Though Baltimore-based money manager T. Rowe Price Group Inc. reported an increase in income and revenue for the second quarter, the company’s performance in the second half of the year hinges on the politics of an election year and a national government that has failed to reach a budget compromise.
“If they could get their act together and deal with some of these issues and put some of this uncertainty to bed, confidence both corporate and consumer would be a lot higher and the economy would be in a lot better shape,” said James A.C. Kennedy, president and CEO of T. Rowe.

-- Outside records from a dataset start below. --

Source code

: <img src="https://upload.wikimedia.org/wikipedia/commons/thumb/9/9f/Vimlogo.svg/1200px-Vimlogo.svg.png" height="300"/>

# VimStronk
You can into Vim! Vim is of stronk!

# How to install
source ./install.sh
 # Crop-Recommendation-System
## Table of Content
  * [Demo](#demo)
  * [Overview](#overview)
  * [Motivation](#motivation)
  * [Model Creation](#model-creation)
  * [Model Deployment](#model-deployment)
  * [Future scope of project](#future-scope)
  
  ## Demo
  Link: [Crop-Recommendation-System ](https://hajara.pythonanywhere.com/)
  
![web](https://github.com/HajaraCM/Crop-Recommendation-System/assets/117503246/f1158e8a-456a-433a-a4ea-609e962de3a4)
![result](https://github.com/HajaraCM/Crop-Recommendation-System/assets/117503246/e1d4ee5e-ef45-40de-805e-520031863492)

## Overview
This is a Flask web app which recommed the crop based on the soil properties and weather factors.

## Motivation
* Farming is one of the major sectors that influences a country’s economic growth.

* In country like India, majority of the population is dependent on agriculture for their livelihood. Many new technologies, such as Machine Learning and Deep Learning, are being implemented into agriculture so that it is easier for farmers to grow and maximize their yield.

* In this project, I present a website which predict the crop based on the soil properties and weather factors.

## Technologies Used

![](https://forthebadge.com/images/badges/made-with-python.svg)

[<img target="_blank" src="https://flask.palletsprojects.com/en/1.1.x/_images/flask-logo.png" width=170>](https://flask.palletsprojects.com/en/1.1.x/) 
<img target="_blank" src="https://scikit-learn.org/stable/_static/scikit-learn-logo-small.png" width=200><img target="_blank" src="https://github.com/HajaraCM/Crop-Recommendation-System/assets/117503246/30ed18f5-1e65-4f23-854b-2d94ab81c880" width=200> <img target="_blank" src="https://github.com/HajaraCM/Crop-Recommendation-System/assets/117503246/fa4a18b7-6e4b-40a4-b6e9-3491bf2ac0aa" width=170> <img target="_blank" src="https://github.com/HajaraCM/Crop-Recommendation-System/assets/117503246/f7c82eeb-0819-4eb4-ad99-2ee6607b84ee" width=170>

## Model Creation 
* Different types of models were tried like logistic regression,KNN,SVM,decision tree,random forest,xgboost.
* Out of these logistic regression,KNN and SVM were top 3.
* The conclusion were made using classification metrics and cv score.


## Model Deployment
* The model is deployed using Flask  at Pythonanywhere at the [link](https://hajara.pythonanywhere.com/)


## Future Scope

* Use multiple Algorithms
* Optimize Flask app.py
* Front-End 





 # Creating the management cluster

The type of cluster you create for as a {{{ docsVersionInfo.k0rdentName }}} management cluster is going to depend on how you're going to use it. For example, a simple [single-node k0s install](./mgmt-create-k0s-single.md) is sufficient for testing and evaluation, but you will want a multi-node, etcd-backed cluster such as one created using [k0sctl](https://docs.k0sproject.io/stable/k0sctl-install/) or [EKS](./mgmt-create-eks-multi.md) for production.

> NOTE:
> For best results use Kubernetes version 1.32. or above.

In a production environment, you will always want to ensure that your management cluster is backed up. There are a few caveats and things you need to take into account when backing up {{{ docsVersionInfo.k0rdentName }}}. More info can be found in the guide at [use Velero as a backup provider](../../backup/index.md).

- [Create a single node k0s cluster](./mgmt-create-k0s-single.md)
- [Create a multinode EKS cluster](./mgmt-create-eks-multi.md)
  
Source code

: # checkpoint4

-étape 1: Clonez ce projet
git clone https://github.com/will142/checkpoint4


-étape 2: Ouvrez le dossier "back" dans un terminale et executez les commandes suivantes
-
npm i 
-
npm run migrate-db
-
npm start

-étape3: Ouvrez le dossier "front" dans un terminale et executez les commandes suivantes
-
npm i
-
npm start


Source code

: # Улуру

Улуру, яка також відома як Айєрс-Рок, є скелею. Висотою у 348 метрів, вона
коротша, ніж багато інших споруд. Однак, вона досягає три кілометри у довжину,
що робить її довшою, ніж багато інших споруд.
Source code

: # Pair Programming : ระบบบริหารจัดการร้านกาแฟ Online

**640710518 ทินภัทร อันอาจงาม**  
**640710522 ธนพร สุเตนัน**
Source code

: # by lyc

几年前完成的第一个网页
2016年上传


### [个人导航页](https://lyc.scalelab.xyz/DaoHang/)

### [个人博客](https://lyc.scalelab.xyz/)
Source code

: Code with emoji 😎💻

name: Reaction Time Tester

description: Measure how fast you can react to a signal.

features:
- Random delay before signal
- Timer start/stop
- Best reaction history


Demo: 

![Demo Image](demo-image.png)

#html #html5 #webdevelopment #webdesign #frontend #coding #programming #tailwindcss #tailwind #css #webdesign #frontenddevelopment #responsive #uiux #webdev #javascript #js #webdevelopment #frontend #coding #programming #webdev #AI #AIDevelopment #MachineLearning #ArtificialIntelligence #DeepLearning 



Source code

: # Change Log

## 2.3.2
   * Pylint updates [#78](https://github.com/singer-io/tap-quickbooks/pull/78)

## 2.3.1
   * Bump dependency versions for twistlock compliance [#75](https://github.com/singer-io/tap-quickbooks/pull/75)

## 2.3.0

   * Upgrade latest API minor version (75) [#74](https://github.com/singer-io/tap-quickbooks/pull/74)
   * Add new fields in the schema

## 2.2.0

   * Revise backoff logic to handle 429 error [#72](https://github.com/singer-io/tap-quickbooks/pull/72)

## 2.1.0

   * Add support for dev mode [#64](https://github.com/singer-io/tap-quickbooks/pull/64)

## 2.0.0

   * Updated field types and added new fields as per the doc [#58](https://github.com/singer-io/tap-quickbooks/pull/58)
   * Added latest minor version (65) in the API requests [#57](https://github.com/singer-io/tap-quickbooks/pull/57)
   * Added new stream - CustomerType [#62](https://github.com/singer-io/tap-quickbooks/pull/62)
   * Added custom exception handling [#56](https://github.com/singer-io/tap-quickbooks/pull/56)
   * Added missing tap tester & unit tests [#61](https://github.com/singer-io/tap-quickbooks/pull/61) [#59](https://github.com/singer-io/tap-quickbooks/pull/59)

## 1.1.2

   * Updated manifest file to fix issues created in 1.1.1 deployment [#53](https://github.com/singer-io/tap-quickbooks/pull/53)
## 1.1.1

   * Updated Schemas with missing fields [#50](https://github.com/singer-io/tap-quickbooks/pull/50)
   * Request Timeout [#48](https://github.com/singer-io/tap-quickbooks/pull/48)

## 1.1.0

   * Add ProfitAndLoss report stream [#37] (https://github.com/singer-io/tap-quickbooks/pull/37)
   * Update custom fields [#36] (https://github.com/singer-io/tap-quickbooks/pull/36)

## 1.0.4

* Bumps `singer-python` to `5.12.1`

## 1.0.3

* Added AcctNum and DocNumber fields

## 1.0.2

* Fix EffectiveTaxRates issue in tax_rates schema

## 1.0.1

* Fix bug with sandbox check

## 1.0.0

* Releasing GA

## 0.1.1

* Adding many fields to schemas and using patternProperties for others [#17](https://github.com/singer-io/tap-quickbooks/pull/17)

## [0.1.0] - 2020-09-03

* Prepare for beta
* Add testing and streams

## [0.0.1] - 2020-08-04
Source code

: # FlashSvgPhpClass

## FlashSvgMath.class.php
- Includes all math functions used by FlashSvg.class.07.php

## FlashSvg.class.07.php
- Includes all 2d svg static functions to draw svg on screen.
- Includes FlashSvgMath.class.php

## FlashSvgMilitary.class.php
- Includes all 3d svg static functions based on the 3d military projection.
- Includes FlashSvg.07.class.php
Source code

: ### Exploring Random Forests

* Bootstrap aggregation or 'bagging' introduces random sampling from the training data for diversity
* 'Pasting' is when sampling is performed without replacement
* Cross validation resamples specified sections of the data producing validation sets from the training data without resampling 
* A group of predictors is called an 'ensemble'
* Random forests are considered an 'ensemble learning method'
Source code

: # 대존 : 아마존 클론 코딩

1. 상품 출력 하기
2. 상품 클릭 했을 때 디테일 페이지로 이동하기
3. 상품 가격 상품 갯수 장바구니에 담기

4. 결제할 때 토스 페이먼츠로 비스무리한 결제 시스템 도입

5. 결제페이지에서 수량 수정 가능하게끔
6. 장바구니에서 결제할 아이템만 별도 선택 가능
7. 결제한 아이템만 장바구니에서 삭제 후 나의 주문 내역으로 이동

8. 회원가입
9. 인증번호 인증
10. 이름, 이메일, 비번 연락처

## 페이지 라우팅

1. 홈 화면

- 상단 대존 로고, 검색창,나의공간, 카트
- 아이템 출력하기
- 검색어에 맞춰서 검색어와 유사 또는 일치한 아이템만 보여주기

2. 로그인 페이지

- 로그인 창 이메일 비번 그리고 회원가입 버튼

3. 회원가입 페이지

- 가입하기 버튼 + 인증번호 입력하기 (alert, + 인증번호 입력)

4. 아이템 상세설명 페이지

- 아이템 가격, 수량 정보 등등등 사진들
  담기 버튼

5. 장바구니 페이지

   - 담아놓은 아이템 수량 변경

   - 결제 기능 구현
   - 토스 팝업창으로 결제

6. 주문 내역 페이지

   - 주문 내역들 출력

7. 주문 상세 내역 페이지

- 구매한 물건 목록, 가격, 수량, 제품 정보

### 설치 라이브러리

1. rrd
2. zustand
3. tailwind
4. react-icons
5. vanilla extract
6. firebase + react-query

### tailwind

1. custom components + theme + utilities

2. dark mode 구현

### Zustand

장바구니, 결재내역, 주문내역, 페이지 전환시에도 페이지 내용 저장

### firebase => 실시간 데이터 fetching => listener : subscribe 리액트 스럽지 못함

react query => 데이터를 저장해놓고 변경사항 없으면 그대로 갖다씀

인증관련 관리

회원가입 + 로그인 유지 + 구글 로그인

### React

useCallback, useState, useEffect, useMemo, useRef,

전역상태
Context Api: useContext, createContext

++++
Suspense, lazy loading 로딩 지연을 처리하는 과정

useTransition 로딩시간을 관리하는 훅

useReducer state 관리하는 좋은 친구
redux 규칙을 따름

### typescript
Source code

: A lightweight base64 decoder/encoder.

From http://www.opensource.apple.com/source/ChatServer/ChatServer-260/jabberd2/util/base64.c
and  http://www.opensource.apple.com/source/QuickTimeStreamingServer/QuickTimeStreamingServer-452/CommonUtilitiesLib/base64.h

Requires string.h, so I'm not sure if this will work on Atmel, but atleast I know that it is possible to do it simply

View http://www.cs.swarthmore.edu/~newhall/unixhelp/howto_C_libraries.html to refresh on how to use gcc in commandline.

T. Rowe reported net income of $206.8 million, or 79 cents per share, for the second quarter. That compares to $204.7 million, or 76 cents per share, in the corresponding period in 2011.
T. Rowe reported revenue for the quarter of $736.8 million, a 3.2 percent increase from $713.7 million in the corresponding period last year.
Analysts polled by Thomson Reuters were expecting earnings of 81 cents per share on $759 million in revenue.
The company’s operating costs increased by $21.7 million, to $408.8 million, with the increase largely driven by increases in compensation. Earlier this year, shareholders approved raises for T. Rowe executives and the company has also increased its staff by 2.3 percent, to 5,265, from June of last year.
Assets under management decreased $13.1 billion to $541.7 billion, compared to the company’s record $554.8 billion at the end of March.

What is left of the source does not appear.